(THE RECORDS):

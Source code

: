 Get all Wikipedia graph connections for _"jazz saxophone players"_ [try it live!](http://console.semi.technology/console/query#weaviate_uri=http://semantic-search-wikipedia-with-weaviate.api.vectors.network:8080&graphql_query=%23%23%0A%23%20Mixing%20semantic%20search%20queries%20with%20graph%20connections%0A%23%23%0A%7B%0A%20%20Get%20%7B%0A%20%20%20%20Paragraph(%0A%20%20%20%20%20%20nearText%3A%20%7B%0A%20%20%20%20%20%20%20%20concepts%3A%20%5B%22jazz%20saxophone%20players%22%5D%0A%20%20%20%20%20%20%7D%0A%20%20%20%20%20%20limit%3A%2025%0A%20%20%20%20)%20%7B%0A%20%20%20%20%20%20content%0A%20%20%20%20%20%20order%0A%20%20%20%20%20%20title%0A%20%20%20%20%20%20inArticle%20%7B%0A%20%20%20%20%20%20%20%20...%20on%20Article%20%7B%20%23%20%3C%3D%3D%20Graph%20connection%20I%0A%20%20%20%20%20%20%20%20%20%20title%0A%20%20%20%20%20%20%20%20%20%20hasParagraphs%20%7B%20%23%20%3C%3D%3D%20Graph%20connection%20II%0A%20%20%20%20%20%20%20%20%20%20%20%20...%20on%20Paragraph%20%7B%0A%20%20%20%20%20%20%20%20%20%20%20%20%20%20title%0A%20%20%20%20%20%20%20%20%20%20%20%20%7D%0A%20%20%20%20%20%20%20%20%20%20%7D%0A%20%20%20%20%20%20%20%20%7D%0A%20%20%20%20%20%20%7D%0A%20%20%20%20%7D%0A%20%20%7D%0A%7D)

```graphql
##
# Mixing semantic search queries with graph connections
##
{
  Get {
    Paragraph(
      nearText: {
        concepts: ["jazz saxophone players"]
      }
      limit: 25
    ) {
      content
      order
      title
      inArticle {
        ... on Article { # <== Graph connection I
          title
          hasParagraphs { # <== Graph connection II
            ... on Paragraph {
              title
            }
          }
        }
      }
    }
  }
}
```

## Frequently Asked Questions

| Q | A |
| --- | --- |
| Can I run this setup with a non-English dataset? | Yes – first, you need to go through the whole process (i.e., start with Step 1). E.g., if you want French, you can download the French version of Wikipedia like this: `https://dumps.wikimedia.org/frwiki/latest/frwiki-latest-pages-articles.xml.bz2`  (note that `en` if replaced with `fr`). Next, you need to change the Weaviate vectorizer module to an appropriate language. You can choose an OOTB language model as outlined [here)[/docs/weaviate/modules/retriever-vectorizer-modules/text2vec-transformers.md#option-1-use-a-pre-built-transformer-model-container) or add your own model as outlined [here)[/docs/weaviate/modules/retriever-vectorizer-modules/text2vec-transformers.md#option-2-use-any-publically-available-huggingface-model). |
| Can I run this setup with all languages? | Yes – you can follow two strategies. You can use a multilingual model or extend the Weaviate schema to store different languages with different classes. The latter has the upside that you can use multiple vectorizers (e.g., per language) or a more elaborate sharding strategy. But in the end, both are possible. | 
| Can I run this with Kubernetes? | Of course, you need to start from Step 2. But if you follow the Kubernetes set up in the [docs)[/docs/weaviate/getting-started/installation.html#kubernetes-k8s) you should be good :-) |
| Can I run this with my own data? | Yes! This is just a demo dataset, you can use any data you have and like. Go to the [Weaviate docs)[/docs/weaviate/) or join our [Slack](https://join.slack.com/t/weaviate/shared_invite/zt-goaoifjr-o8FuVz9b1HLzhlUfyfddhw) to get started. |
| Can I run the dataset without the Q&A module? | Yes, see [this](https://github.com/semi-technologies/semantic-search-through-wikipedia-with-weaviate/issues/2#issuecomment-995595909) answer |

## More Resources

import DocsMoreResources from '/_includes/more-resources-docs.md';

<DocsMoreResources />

(TASK DESCRIPTION): Retype every line above with nothing changed.

(ANSWER AREA):
Source code

: Get all Wikipedia graph connections for _"jazz saxophone players"_ [try it live!](http://console.semi.technology/console/query#weaviate_uri=http://semantic-search-wikipedia-with-weaviate.api.vectors.network:8080&graphql_query=%23%23%0A%23%20Mixing%20semantic%20search%20queries%20with%20graph%20connections%0A%23%23%0A%7B%0A%20%20Get%20%7B%0A%20%20%20%20Paragraph(%0A%20%20%20%20%20%20nearText%3A%20%7B%0A%20%20%20%20%20%20%20%20concepts%3A%20%5B%22jazz%20saxophone%20players%22%5D%0A%20%20%20%20%20%20%7D%0A%20%20%20%20%20%20limit%3A%2025%0A%20%20%20%20)%20%7B%0A%20%20%20%20%20%20content%0A%20%20%20%20%20%20order%0A%20%20%20%20%20%20title%0A%20%20%20%20%20%20inArticle%20%7B%0A%20%20%20%20%20%20%20%20...%20on%20Article%20%7B%20%23%20%3C%3D%3D%20Graph%20connection%20I%0A%20%20%20%20%20%20%20%20%20%20title%0A%20%20%20%20%20%20%20%20%20%20hasParagraphs%20%7B%20%23%20%3C%3D%3D%20Graph%20connection%20II%0A%20%20%20%20%20%20%20%20%20%20%20%20...%20on%20Paragraph%20%7B%0A%20%20%20%20%20%20%20%20%20%20%20%20%20%20title%0A%20%20%20%20%20%20%20%20%20%20%20%20%7D%0A%20%20%20%20%20%20%20%20%20%20%7D%0A%20%20%20%20%20%20%20%20%7D%0A%20%20%20%20%20%20%7D%0A%20%20%20%20%7D%0A%20%20%7D%0A%7D)

```graphql
##
# Mixing semantic search queries with graph connections
##
{
  Get {
    Paragraph(
      nearText: {
        concepts: ["jazz saxophone players"]
      }
      limit: 25
    ) {
      content
      order
      title
      inArticle {
        ... on Article { # <== Graph connection I
          title
          hasParagraphs { # <== Graph connection II
            ... on Paragraph {
              title
            }
          }
        }
      }
    }
  }
}
```

## Frequently Asked Questions

| Q | A |
| --- | --- |
| Can I run this setup with a non-English dataset? | Yes – first, you need to go through the whole process (i.e., start with Step 1). E.g., if you want French, you can download the French version of Wikipedia like this: `https://dumps.wikimedia.org/frwiki/latest/frwiki-latest-pages-articles.xml.bz2`  (note that `en` if replaced with `fr`). Next, you need to change the Weaviate vectorizer module to an appropriate language. You can choose an OOTB language model as outlined [here)[/docs/weaviate/modules/retriever-vectorizer-modules/text2vec-transformers.md#option-1-use-a-pre-built-transformer-model-container) or add your own model as outlined [here)[/docs/weaviate/modules/retriever-vectorizer-modules/text2vec-transformers.md#option-2-use-any-publically-available-huggingface-model). |
| Can I run this setup with all languages? | Yes – you can follow two strategies. You can use a multilingual model or extend the Weaviate schema to store different languages with different classes. The latter has the upside that you can use multiple vectorizers (e.g., per language) or a more elaborate sharding strategy. But in the end, both are possible. | 
| Can I run this with Kubernetes? | Of course, you need to start from Step 2. But if you follow the Kubernetes set up in the [docs)[/docs/weaviate/getting-started/installation.html#kubernetes-k8s) you should be good :-) |
| Can I run this with my own data? | Yes! This is just a demo dataset, you can use any data you have and like. Go to the [Weaviate docs)[/docs/weaviate/) or join our [Slack](https://join.slack.com/t/weaviate/shared_invite/zt-goaoifjr-o8FuVz9b1HLzhlUfyfddhw) to get started. |
| Can I run the dataset without the Q&A module? | Yes, see [this](https://github.com/semi-technologies/semantic-search-through-wikipedia-with-weaviate/issues/2#issuecomment-995595909) answer |

## More Resources

import DocsMoreResources from '/_includes/more-resources-docs.md';

<DocsMoreResources />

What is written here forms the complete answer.